## What you have to do
Among the records below, find each line containing the word "files" and copy it.

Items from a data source
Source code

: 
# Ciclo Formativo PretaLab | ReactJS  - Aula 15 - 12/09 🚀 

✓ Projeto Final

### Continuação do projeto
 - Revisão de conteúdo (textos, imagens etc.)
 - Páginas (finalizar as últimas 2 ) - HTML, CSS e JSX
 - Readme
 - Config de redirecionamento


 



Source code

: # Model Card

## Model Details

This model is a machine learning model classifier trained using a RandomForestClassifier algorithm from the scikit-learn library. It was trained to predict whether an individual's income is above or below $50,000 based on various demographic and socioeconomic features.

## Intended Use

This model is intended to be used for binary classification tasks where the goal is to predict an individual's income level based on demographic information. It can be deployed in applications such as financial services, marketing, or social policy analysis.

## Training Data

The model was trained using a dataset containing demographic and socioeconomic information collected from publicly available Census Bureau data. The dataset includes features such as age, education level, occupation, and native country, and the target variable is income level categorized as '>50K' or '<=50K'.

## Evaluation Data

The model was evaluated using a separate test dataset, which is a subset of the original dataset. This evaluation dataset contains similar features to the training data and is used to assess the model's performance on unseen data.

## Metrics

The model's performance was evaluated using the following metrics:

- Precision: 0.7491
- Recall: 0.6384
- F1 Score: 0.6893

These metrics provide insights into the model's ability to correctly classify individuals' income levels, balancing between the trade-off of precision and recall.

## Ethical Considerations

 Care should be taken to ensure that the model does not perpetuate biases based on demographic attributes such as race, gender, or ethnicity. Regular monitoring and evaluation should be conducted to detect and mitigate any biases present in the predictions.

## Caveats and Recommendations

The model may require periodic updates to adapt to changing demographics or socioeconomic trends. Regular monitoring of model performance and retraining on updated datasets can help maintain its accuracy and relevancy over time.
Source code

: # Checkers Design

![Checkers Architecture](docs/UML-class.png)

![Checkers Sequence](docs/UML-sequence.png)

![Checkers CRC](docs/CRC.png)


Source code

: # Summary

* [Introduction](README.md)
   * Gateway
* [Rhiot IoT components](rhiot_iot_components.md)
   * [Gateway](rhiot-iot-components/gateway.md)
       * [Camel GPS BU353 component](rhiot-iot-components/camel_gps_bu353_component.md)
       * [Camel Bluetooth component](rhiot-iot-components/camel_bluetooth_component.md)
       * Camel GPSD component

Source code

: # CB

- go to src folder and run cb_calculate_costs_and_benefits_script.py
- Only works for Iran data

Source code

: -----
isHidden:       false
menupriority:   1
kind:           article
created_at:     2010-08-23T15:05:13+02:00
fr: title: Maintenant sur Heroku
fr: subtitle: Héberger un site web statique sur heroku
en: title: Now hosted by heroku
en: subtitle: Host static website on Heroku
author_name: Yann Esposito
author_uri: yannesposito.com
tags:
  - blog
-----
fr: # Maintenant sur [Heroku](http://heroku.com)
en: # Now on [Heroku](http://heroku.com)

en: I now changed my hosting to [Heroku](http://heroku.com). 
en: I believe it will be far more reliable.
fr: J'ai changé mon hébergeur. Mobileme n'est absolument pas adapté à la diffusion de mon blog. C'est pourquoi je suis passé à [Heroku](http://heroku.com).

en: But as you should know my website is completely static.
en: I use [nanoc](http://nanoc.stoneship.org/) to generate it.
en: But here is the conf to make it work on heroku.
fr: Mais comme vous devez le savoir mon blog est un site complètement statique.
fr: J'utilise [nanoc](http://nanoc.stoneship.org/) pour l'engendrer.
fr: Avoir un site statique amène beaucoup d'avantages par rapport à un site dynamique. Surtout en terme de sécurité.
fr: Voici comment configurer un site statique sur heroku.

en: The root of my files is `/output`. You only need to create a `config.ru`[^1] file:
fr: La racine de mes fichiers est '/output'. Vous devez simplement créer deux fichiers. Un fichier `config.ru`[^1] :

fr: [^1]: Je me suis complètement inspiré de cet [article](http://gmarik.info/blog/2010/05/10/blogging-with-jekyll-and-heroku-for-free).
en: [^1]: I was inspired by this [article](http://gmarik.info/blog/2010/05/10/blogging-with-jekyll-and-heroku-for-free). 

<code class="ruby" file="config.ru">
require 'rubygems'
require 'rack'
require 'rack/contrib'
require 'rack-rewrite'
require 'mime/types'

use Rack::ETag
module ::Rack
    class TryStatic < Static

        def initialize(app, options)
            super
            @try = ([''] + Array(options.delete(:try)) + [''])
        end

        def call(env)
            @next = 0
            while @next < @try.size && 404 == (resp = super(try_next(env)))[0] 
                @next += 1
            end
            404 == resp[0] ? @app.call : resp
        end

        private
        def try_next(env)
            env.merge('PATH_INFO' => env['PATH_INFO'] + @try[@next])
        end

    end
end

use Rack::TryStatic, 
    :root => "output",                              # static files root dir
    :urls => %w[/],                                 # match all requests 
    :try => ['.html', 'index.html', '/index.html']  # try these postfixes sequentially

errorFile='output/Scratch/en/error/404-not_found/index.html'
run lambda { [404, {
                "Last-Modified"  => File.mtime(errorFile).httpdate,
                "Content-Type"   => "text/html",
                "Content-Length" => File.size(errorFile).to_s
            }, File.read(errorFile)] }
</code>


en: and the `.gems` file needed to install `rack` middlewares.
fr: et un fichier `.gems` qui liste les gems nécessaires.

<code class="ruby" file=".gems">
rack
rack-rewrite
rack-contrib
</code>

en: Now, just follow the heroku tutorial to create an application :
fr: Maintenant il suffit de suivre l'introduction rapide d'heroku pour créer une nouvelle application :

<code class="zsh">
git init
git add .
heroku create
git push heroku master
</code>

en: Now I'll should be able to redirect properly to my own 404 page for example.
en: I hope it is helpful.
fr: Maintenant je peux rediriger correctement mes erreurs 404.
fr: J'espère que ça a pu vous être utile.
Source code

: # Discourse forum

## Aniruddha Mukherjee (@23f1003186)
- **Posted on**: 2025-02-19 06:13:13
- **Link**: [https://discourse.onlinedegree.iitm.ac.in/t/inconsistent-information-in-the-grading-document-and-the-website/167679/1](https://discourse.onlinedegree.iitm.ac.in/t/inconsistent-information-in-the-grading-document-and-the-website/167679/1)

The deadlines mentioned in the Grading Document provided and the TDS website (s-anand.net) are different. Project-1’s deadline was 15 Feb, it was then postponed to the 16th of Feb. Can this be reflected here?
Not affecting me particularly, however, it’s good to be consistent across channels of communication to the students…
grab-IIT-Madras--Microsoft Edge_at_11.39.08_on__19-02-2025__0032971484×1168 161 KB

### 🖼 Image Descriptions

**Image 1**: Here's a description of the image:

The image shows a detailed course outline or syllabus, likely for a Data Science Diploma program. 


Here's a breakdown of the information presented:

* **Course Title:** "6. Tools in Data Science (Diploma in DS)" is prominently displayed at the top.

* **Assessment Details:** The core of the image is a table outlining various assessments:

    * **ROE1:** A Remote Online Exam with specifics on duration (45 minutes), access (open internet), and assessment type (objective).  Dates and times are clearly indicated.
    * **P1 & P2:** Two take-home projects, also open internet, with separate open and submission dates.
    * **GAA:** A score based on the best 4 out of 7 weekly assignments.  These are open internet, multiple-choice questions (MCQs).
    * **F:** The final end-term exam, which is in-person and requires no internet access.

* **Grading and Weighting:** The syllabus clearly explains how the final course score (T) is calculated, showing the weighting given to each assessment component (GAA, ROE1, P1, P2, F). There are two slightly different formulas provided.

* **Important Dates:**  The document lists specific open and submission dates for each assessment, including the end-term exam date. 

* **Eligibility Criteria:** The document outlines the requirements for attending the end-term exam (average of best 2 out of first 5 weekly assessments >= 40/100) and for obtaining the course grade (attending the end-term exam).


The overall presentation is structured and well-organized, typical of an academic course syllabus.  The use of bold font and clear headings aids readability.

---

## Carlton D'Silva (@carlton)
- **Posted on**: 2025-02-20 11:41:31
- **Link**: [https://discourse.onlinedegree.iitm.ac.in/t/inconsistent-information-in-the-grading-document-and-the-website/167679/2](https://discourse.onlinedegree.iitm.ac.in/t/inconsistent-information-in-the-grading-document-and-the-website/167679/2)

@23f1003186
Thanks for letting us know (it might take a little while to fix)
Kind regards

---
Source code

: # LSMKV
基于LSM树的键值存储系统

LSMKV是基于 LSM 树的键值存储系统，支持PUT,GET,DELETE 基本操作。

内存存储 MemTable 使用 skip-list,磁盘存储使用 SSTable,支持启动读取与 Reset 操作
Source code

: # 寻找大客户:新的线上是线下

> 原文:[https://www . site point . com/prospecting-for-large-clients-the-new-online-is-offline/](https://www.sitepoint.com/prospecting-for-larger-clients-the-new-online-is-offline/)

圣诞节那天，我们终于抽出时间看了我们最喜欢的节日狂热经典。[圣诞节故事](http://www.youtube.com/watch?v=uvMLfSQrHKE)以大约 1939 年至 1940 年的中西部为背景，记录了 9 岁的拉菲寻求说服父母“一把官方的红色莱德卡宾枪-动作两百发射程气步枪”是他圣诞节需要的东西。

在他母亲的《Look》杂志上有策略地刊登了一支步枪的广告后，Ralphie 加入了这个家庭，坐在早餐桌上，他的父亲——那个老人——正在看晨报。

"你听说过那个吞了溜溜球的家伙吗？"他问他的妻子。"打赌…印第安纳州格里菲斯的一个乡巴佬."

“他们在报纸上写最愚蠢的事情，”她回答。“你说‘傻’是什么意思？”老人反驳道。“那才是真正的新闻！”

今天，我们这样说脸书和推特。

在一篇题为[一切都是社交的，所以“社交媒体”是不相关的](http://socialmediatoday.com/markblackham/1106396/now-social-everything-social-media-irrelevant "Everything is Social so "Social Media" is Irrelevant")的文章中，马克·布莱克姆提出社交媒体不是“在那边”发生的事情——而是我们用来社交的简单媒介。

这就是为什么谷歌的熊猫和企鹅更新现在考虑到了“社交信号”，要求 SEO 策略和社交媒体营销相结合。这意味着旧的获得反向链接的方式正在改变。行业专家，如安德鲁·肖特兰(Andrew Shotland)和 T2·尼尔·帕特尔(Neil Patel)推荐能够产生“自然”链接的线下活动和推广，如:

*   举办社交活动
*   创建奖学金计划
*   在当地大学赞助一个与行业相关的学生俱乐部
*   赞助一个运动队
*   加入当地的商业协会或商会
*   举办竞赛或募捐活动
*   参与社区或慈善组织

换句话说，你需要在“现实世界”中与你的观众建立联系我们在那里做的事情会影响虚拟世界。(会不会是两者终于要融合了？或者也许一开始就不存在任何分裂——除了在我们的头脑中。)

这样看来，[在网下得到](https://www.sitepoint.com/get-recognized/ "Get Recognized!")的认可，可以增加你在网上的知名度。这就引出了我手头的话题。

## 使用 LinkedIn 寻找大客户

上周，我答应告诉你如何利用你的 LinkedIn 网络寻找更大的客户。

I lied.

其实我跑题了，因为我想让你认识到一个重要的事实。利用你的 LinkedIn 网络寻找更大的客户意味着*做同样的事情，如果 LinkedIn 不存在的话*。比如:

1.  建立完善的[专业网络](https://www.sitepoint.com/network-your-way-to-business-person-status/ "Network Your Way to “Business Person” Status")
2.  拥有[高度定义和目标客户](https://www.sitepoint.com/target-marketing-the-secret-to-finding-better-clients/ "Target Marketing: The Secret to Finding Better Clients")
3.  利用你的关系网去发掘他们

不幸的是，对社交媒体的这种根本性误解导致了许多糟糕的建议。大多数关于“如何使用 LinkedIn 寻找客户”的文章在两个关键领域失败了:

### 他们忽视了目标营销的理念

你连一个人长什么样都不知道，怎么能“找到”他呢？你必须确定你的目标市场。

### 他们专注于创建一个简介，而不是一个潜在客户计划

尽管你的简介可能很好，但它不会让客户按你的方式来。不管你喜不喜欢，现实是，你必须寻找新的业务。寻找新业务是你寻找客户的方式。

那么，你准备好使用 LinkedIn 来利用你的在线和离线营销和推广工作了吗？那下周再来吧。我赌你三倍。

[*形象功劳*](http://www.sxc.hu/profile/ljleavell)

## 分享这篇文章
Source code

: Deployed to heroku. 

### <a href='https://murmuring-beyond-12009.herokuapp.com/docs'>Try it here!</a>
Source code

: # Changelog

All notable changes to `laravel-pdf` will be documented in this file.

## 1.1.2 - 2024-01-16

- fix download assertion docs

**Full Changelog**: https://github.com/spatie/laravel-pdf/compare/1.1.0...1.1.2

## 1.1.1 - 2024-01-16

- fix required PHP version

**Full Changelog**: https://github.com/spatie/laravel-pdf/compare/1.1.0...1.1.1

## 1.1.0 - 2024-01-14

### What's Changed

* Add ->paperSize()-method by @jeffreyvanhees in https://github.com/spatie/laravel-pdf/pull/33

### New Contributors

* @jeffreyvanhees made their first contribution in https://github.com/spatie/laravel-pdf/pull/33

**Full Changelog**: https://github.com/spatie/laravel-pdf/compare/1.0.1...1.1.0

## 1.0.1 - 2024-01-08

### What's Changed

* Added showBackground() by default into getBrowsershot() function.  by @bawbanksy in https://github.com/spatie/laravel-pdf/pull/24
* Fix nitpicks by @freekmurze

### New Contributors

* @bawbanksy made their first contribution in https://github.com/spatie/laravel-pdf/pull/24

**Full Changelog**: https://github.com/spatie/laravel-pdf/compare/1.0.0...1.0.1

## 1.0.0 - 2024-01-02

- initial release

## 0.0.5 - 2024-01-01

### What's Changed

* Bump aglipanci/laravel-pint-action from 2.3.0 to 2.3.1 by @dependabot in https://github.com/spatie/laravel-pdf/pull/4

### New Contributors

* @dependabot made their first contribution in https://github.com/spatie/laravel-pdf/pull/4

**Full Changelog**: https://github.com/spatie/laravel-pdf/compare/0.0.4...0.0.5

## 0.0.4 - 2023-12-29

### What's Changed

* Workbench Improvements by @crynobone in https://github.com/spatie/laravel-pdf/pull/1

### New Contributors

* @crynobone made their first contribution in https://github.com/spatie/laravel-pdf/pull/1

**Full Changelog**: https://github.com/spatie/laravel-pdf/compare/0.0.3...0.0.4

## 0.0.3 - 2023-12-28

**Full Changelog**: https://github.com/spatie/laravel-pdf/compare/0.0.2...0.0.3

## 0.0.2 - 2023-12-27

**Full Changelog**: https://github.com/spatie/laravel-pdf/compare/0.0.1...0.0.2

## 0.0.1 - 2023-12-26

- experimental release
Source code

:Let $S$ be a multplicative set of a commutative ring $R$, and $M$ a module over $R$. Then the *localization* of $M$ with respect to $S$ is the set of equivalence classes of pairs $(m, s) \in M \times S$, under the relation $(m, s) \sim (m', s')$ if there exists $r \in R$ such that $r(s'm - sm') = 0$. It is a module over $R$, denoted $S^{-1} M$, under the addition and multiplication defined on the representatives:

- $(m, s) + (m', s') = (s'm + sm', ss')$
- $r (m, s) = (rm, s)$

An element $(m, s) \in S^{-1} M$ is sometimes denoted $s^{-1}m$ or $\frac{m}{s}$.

## Result for this task
en: The root of my files is `/output`. You only need to create a `config.ru`[^1] file:
    :root => "output",                              # static files root dir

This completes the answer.